Stored data entries
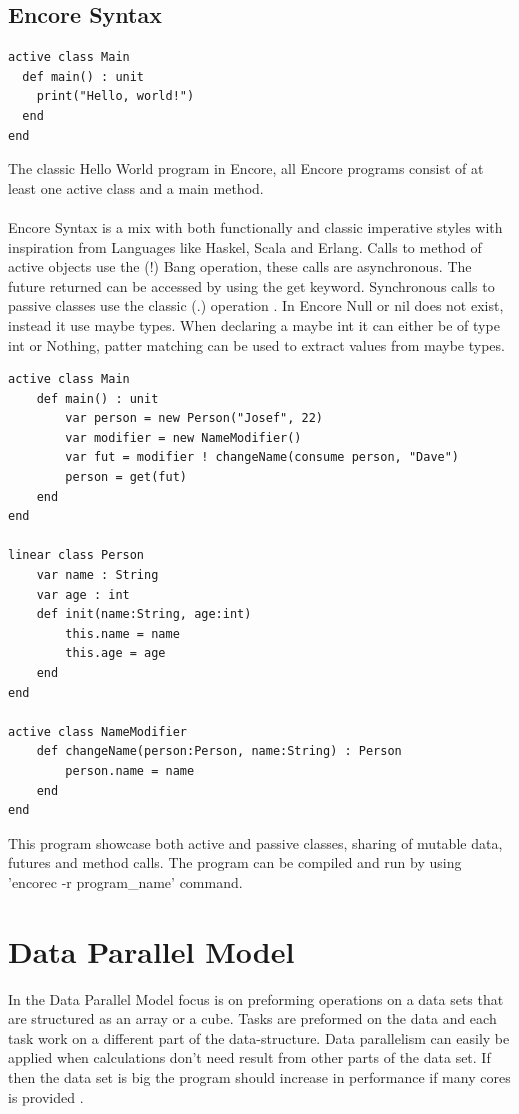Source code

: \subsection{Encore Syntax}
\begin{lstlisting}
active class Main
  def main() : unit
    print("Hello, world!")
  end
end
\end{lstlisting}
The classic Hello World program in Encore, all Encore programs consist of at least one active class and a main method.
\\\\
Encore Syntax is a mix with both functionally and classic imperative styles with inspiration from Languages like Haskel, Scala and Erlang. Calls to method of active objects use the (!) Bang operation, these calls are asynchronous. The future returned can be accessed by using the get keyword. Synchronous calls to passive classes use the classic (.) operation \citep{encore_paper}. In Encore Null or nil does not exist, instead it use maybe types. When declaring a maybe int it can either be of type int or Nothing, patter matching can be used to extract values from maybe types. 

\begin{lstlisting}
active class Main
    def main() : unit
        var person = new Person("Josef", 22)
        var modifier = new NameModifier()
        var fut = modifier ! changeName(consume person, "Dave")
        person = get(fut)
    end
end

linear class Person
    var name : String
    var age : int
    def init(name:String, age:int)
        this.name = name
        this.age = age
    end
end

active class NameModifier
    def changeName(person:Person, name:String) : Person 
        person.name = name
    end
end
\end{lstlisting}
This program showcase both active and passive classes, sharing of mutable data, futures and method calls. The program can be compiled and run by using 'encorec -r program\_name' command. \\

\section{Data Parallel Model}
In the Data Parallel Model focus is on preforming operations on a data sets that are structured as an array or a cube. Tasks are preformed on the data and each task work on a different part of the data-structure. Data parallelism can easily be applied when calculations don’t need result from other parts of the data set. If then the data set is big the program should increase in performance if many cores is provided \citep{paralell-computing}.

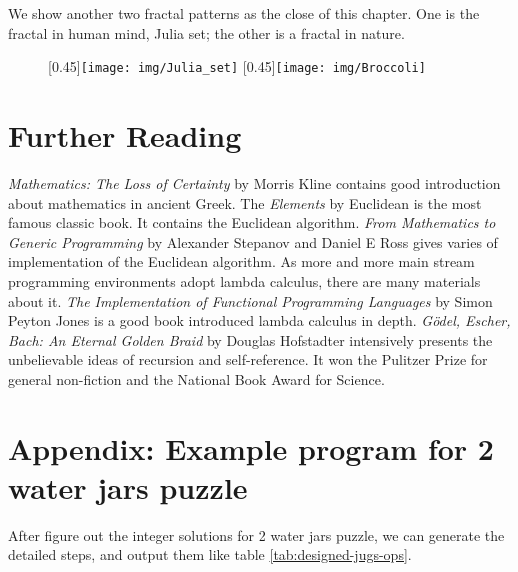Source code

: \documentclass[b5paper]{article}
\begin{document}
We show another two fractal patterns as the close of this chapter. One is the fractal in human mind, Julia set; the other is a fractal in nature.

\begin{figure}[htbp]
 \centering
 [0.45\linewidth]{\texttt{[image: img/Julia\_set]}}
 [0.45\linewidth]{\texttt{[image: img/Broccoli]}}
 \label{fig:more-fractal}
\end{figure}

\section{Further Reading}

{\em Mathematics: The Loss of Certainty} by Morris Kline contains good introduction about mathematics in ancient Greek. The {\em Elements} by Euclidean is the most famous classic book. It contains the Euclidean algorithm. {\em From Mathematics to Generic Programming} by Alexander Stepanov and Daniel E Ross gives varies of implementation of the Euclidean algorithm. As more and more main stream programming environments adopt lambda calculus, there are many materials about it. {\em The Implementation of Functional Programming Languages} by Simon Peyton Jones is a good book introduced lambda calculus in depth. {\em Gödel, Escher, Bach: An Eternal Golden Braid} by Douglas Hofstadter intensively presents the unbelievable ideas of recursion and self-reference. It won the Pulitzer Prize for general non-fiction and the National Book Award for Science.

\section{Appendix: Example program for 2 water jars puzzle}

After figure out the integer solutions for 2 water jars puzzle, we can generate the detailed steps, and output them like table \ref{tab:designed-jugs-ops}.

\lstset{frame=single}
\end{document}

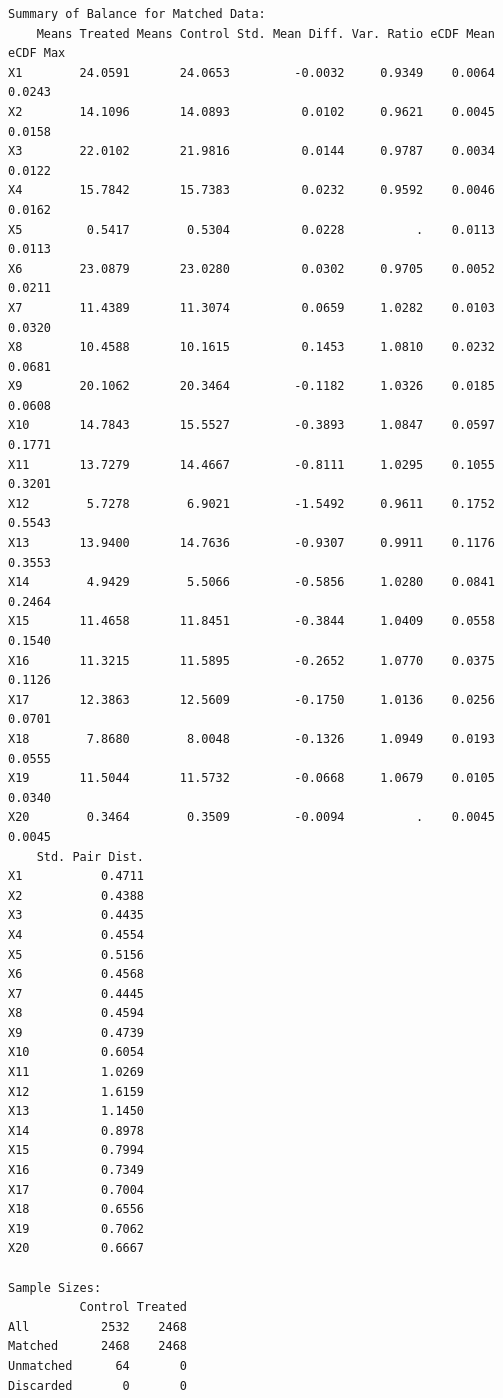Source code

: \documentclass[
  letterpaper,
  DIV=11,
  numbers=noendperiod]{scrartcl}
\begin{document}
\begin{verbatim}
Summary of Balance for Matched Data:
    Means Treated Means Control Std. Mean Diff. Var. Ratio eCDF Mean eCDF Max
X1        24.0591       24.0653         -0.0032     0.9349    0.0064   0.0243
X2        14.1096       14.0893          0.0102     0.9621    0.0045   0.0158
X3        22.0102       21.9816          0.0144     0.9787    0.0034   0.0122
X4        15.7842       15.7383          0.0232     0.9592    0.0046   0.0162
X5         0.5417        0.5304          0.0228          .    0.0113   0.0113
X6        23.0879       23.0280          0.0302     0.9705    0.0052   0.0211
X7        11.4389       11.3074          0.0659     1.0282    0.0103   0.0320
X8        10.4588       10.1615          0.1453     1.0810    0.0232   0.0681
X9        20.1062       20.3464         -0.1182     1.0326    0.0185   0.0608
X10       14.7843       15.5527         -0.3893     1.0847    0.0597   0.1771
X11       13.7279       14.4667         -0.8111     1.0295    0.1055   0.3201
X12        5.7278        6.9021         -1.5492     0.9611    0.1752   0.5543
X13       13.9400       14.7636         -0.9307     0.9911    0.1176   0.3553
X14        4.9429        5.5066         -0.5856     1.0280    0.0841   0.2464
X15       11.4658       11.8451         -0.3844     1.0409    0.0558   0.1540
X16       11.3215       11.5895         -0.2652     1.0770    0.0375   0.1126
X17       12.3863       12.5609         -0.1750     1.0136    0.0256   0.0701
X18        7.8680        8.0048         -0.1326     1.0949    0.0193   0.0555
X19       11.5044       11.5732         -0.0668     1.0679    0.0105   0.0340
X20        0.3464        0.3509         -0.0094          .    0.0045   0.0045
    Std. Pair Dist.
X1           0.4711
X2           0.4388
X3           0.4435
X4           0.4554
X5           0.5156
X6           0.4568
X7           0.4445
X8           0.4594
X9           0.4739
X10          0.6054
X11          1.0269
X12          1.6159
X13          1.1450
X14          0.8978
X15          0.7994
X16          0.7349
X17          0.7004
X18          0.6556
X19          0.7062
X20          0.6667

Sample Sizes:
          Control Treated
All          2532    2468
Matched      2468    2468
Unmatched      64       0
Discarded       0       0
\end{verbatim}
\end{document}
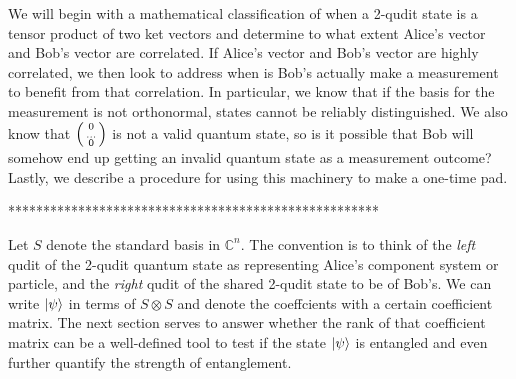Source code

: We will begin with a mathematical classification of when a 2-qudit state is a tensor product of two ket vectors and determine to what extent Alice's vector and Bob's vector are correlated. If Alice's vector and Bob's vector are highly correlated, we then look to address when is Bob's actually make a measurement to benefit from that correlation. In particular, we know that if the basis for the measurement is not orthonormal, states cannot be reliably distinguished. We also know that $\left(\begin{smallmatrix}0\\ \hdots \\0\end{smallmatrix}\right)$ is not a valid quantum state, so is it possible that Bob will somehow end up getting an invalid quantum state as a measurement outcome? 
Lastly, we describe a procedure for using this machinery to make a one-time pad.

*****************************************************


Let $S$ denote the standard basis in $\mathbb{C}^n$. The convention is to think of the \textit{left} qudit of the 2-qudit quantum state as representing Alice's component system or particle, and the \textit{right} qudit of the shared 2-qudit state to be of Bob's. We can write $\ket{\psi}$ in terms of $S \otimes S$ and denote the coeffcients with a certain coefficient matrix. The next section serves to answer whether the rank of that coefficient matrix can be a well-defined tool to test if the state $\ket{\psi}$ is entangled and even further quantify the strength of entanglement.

◆ **WHAT IS REQUIRED**: Return all of the entries exactly as written, but drop any pictures they hold.

◆ **SOLUTION TO THE PROBLEM**:
Source code

: \subsection{Encore Syntax}
\begin{lstlisting}
active class Main
  def main() : unit
    print("Hello, world!")
  end
end
\end{lstlisting}
The classic Hello World program in Encore, all Encore programs consist of at least one active class and a main method.
\\\\
Encore Syntax is a mix with both functionally and classic imperative styles with inspiration from Languages like Haskel, Scala and Erlang. Calls to method of active objects use the (!) Bang operation, these calls are asynchronous. The future returned can be accessed by using the get keyword. Synchronous calls to passive classes use the classic (.) operation \citep{encore_paper}. In Encore Null or nil does not exist, instead it use maybe types. When declaring a maybe int it can either be of type int or Nothing, patter matching can be used to extract values from maybe types. 

\begin{lstlisting}
active class Main
    def main() : unit
        var person = new Person("Josef", 22)
        var modifier = new NameModifier()
        var fut = modifier ! changeName(consume person, "Dave")
        person = get(fut)
    end
end

linear class Person
    var name : String
    var age : int
    def init(name:String, age:int)
        this.name = name
        this.age = age
    end
end

active class NameModifier
    def changeName(person:Person, name:String) : Person 
        person.name = name
    end
end
\end{lstlisting}
This program showcase both active and passive classes, sharing of mutable data, futures and method calls. The program can be compiled and run by using 'encorec -r program\_name' command. \\

\section{Data Parallel Model}
In the Data Parallel Model focus is on preforming operations on a data sets that are structured as an array or a cube. Tasks are preformed on the data and each task work on a different part of the data-structure. Data parallelism can easily be applied when calculations don’t need result from other parts of the data set. If then the data set is big the program should increase in performance if many cores is provided \citep{paralell-computing}.

Source code

: \documentclass[b5paper]{article}
\begin{document}
We show another two fractal patterns as the close of this chapter. One is the fractal in human mind, Julia set; the other is a fractal in nature.

\begin{figure}[htbp]
 \centering
 [0.45\linewidth]{\texttt{[image: img/Julia\_set]}}
 [0.45\linewidth]{\texttt{[image: img/Broccoli]}}
 \label{fig:more-fractal}
\end{figure}

\section{Further Reading}

{\em Mathematics: The Loss of Certainty} by Morris Kline contains good introduction about mathematics in ancient Greek. The {\em Elements} by Euclidean is the most famous classic book. It contains the Euclidean algorithm. {\em From Mathematics to Generic Programming} by Alexander Stepanov and Daniel E Ross gives varies of implementation of the Euclidean algorithm. As more and more main stream programming environments adopt lambda calculus, there are many materials about it. {\em The Implementation of Functional Programming Languages} by Simon Peyton Jones is a good book introduced lambda calculus in depth. {\em Gödel, Escher, Bach: An Eternal Golden Braid} by Douglas Hofstadter intensively presents the unbelievable ideas of recursion and self-reference. It won the Pulitzer Prize for general non-fiction and the National Book Award for Science.

\section{Appendix: Example program for 2 water jars puzzle}

After figure out the integer solutions for 2 water jars puzzle, we can generate the detailed steps, and output them like table \ref{tab:designed-jugs-ops}.

\lstset{frame=single}
\end{document}

Source code

: \documentclass[
  letterpaper,
  DIV=11,
  numbers=noendperiod]{scrartcl}
\begin{document}
\begin{verbatim}
Summary of Balance for Matched Data:
    Means Treated Means Control Std. Mean Diff. Var. Ratio eCDF Mean eCDF Max
X1        24.0591       24.0653         -0.0032     0.9349    0.0064   0.0243
X2        14.1096       14.0893          0.0102     0.9621    0.0045   0.0158
X3        22.0102       21.9816          0.0144     0.9787    0.0034   0.0122
X4        15.7842       15.7383          0.0232     0.9592    0.0046   0.0162
X5         0.5417        0.5304          0.0228          .    0.0113   0.0113
X6        23.0879       23.0280          0.0302     0.9705    0.0052   0.0211
X7        11.4389       11.3074          0.0659     1.0282    0.0103   0.0320
X8        10.4588       10.1615          0.1453     1.0810    0.0232   0.0681
X9        20.1062       20.3464         -0.1182     1.0326    0.0185   0.0608
X10       14.7843       15.5527         -0.3893     1.0847    0.0597   0.1771
X11       13.7279       14.4667         -0.8111     1.0295    0.1055   0.3201
X12        5.7278        6.9021         -1.5492     0.9611    0.1752   0.5543
X13       13.9400       14.7636         -0.9307     0.9911    0.1176   0.3553
X14        4.9429        5.5066         -0.5856     1.0280    0.0841   0.2464
X15       11.4658       11.8451         -0.3844     1.0409    0.0558   0.1540
X16       11.3215       11.5895         -0.2652     1.0770    0.0375   0.1126
X17       12.3863       12.5609         -0.1750     1.0136    0.0256   0.0701
X18        7.8680        8.0048         -0.1326     1.0949    0.0193   0.0555
X19       11.5044       11.5732         -0.0668     1.0679    0.0105   0.0340
X20        0.3464        0.3509         -0.0094          .    0.0045   0.0045
    Std. Pair Dist.
X1           0.4711
X2           0.4388
X3           0.4435
X4           0.4554
X5           0.5156
X6           0.4568
X7           0.4445
X8           0.4594
X9           0.4739
X10          0.6054
X11          1.0269
X12          1.6159
X13          1.1450
X14          0.8978
X15          0.7994
X16          0.7349
X17          0.7004
X18          0.6556
X19          0.7062
X20          0.6667

Sample Sizes:
          Control Treated
All          2532    2468
Matched      2468    2468
Unmatched      64       0
Discarded       0       0
\end{verbatim}
\end{document}
Source code

: We will begin with a mathematical classification of when a 2-qudit state is a tensor product of two ket vectors and determine to what extent Alice's vector and Bob's vector are correlated. If Alice's vector and Bob's vector are highly correlated, we then look to address when is Bob's actually make a measurement to benefit from that correlation. In particular, we know that if the basis for the measurement is not orthonormal, states cannot be reliably distinguished. We also know that $\left(\begin{smallmatrix}0\\ \hdots \\0\end{smallmatrix}\right)$ is not a valid quantum state, so is it possible that Bob will somehow end up getting an invalid quantum state as a measurement outcome? 
Lastly, we describe a procedure for using this machinery to make a one-time pad.

*****************************************************


Let $S$ denote the standard basis in $\mathbb{C}^n$. The convention is to think of the \textit{left} qudit of the 2-qudit quantum state as representing Alice's component system or particle, and the \textit{right} qudit of the shared 2-qudit state to be of Bob's. We can write $\ket{\psi}$ in terms of $S \otimes S$ and denote the coeffcients with a certain coefficient matrix. The next section serves to answer whether the rank of that coefficient matrix can be a well-defined tool to test if the state $\ket{\psi}$ is entangled and even further quantify the strength of entanglement.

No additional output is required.